Schröder fait part de ses inquiétudes
Que dit l’ancien chancelier ? « Les promesses de campagne du Président français vont voler en éclats face à la situation économique ». Il dénonce le retour partiel à la retraite à 60 ans, « non finançable » et l’augmentation de la pression fiscale, qui provoquera une fuite des capitaux. De quoi alerter les marchés. Et, ajoute-t-il, « Si la France commence à avoir des difficultés à se refinancer, elle aura un vrai problème ». « Le plus grand problème réside en Espagne, en Italie, mais aussi, je le dis discrètement, en France. Cela pourrait devenir un problème qui ne serait pas mineur ». Angela Merkel est tenue à plus de réserve, mais elle n’en pense pas moins.
Ce pessimisme est-il justifié ? Après tout, les pays du sud de l’Europe sont au cœur du cyclone. Pas nous. Pas pour l’instant. La dette grecque est supérieure à la nôtre, le chômage espagnol plus élevé que le nôtre, et les marchés n’ont pas (encore) pris une grosse prime de risque qui aurait fait exploser les taux d’intérêt. Pourquoi s’inquiéter ? Pour une raison facile à comprendre : les Etats qui s’en sortent en Europe (de l’Allemagne à la Suède) sont ceux qui ont fait des réformes, depuis le marché du travail jusqu’à la baisse des dépenses publiques : le résultat est visible sur le marché de l’emploi comme en terme de finances publiques. Les pays les plus malades, à commencer par l’Italie, économie la plus importante des pays du sud, ont entrepris des réformes courageuses, depuis la baisse des dépenses publiques jusqu’à l’ouverture des professions à la concurrence. Ils partent de loin, mais ont entrepris de vraies réformes.
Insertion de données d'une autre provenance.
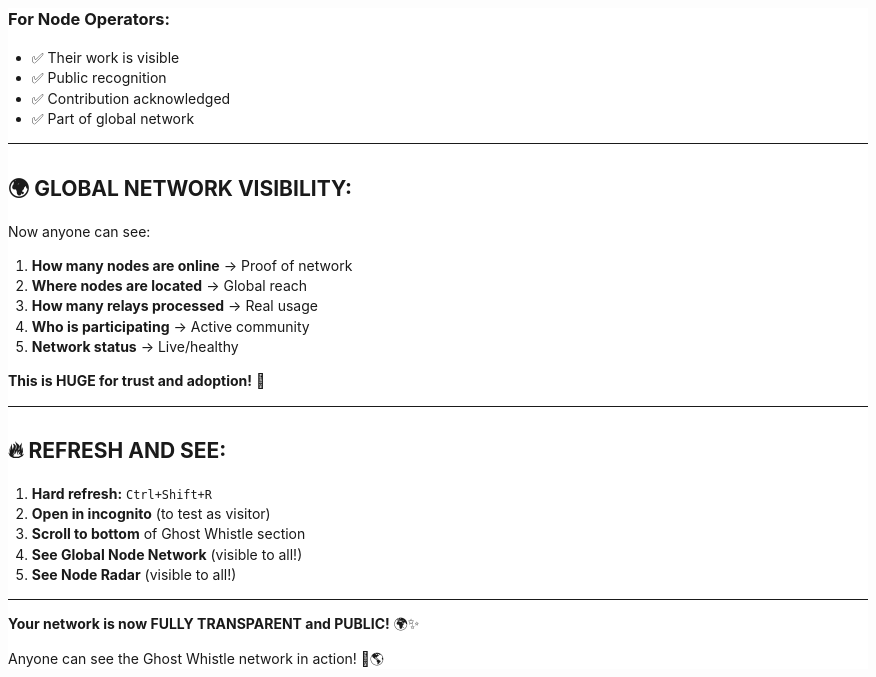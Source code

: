 ### **For Node Operators:**
- ✅ Their work is visible
- ✅ Public recognition
- ✅ Contribution acknowledged
- ✅ Part of global network

---

## 🌍 **GLOBAL NETWORK VISIBILITY:**

Now anyone can see:
1. **How many nodes are online** → Proof of network
2. **Where nodes are located** → Global reach
3. **How many relays processed** → Real usage
4. **Who is participating** → Active community
5. **Network status** → Live/healthy

**This is HUGE for trust and adoption!** 🚀

---

## 🔥 **REFRESH AND SEE:**

1. **Hard refresh:** `Ctrl+Shift+R`
2. **Open in incognito** (to test as visitor)
3. **Scroll to bottom** of Ghost Whistle section
4. **See Global Node Network** (visible to all!)
5. **See Node Radar** (visible to all!)

---

**Your network is now FULLY TRANSPARENT and PUBLIC!** 🌍✨

Anyone can see the Ghost Whistle network in action! 📡🌎

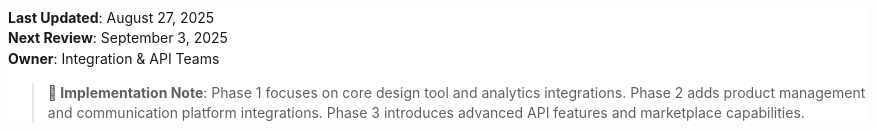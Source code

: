**Last Updated**: August 27, 2025  
**Next Review**: September 3, 2025  
**Owner**: Integration & API Teams

> **🔗 Implementation Note**: Phase 1 focuses on core design tool and analytics integrations. Phase 2 adds product management and communication platform integrations. Phase 3 introduces advanced API features and marketplace capabilities.
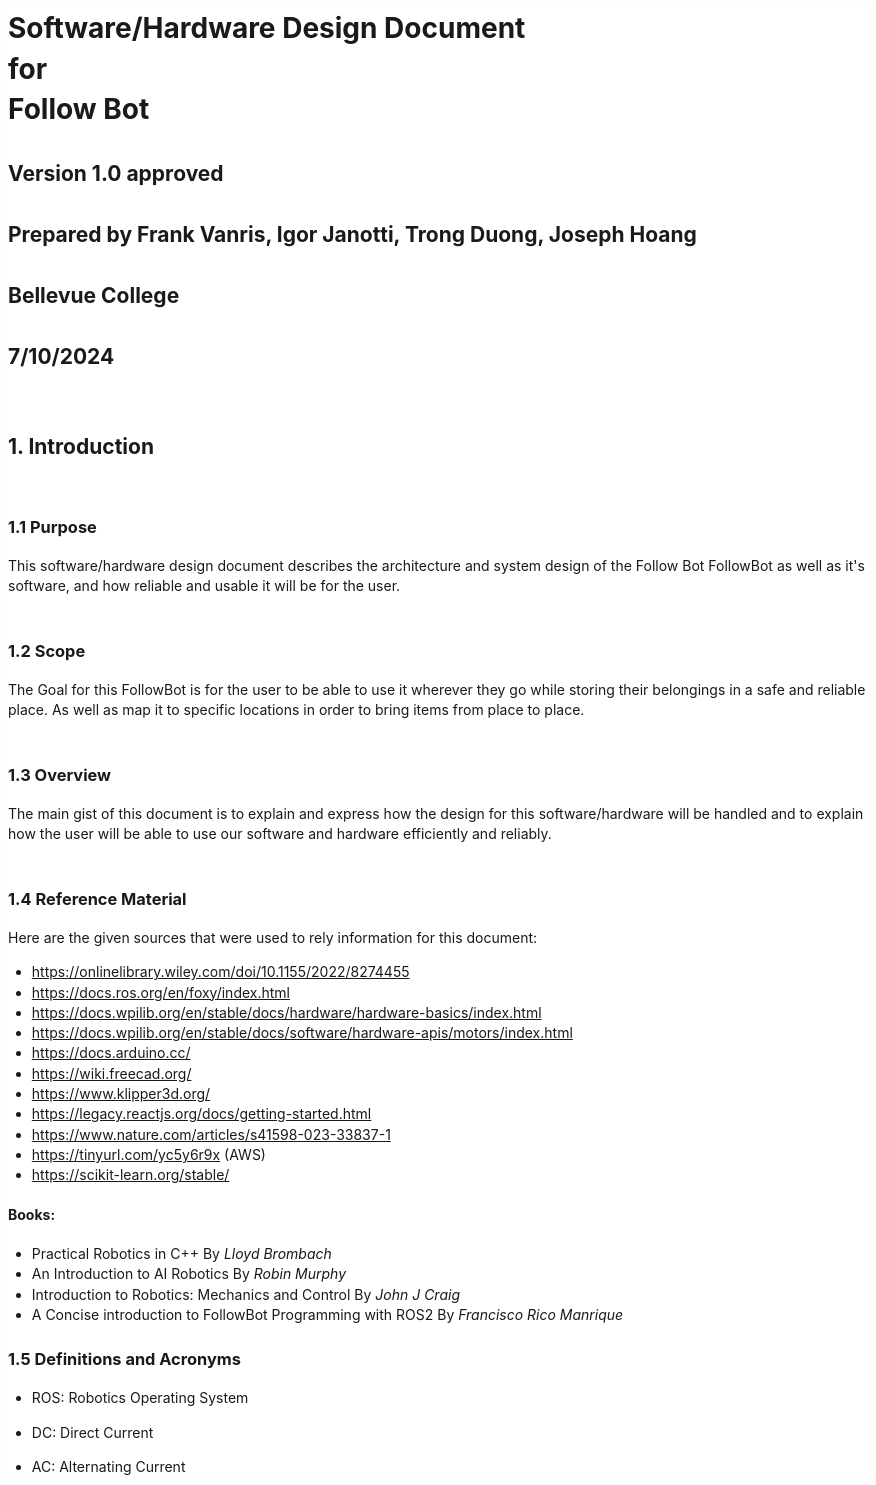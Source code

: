 <h1>Software/Hardware Design Document <br>
for <br>
Follow Bot</h1>

<h2> Version 1.0 approved<br>
<br>
Prepared by Frank Vanris, Igor Janotti, Trong Duong, Joseph Hoang<br><br>
Bellevue College<br><br>
7/10/2024<br><br></h2>

<h2>
1. Introduction <br> <br>
</h2>

<h3> 1.1 Purpose<br> </h3>
This software/hardware design document describes the architecture and system design of the Follow Bot FollowBot as well as it's software, and how reliable and usable it will be for the user.<br><br>

<h3> 1.2 Scope <br> </h3>
The Goal for this FollowBot is for the user to be able to use it wherever they go while storing their belongings in a safe and reliable place. As well as map it to specific locations in order to bring items from place to place.<br><br>

<h3> 1.3 Overview <br></h3>
The main gist of this document is to explain and express how the design for this software/hardware will be handled and to explain how the user will be able to use our software and hardware efficiently and reliably.<br><br>

<h3> 1.4 Reference Material <br> </h3>
Here are the given sources that were used to rely information for this document:<br>

* https://onlinelibrary.wiley.com/doi/10.1155/2022/8274455
* https://docs.ros.org/en/foxy/index.html
* https://docs.wpilib.org/en/stable/docs/hardware/hardware-basics/index.html
* https://docs.wpilib.org/en/stable/docs/software/hardware-apis/motors/index.html
* https://docs.arduino.cc/
* https://wiki.freecad.org/
* https://www.klipper3d.org/
* https://legacy.reactjs.org/docs/getting-started.html
* https://www.nature.com/articles/s41598-023-33837-1
* https://tinyurl.com/yc5y6r9x (AWS)
* https://scikit-learn.org/stable/ 

<h4> Books: </h4>

* Practical Robotics in C++ By *Lloyd Brombach*
* An Introduction to AI Robotics By *Robin Murphy*
* Introduction to Robotics: Mechanics and Control By *John J Craig*
* A Concise introduction to FollowBot Programming with ROS2 By *Francisco Rico Manrique*

<h3> 1.5 Definitions and Acronyms <br> </h3>

* ROS: Robotics Operating System

* DC: Direct Current

* AC: Alternating Current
La France seule à refuser les vraies réformes
Ce qui chagrine les Allemands, c’est que la France est la seule à refuser ces vraies réformes. Ce que craint G. Schröder, c’est que cette réalité n’apparaisse brutalement et que les marchés en tirent les conséquences. Certes, on annonce une réduction du déficit budgétaire : 3% en 2013. Mais comment ? Par des hausses d’impôts, ce qui va accentuer la récession et plomber à nouveaux notre budget : personne ne croit que nous serons à 3% l’an prochain, bâti de plus sur une hypothèse de croissance démentie par l’OCDE. La dette va mécaniquement augmenter, alors qu’elle atteint déjà plus de 90% du PIB. Or, nous sommes ceux dont la dette est la plus dépendante de l’étranger (à 67%, contre 5% au Japon !). La confiance dans notre capacité à rembourser est donc fondamentale, et elle peut disparaitre faute de réformes.
Le marché du travail est le plus rigide d’Europe. Le SMIC est à un niveau qui exclut du marché du travail les moins productifs. Les 35 heures, dont M. Gallois n’a pas eu le droit de parler, créent une rigidité artificielle de l’offre, tout en pesant sur les budgets publics. Les faux prix sont de retour, comme le montre l’exemple des honoraires des médecins. La concurrence n’existe pas pour les professions fermées, tandis que les services publics monopolistiques reviennent à la mode, on l’a vu récemment quand la SNCF a repris la main sur Réseau Ferré de France, pour couper court à toute concurrence.
Les dépenses publiques sont les plus élevées d’Europe : nous avons dix points de PIB (200 milliards) de plus de dépenses publiques que l’Allemagne; on dit que c’est pour permettre à notre système social « que le monde entier nous envie » de fonctionner ; mais sommes-nous tant satisfaits d’un système où l’on cotise de plus en plus et où l’on reçoit de moins en moins ? Allemands ou Scandinaves sont-ils socialement beaucoup plus mal lotis que nous ?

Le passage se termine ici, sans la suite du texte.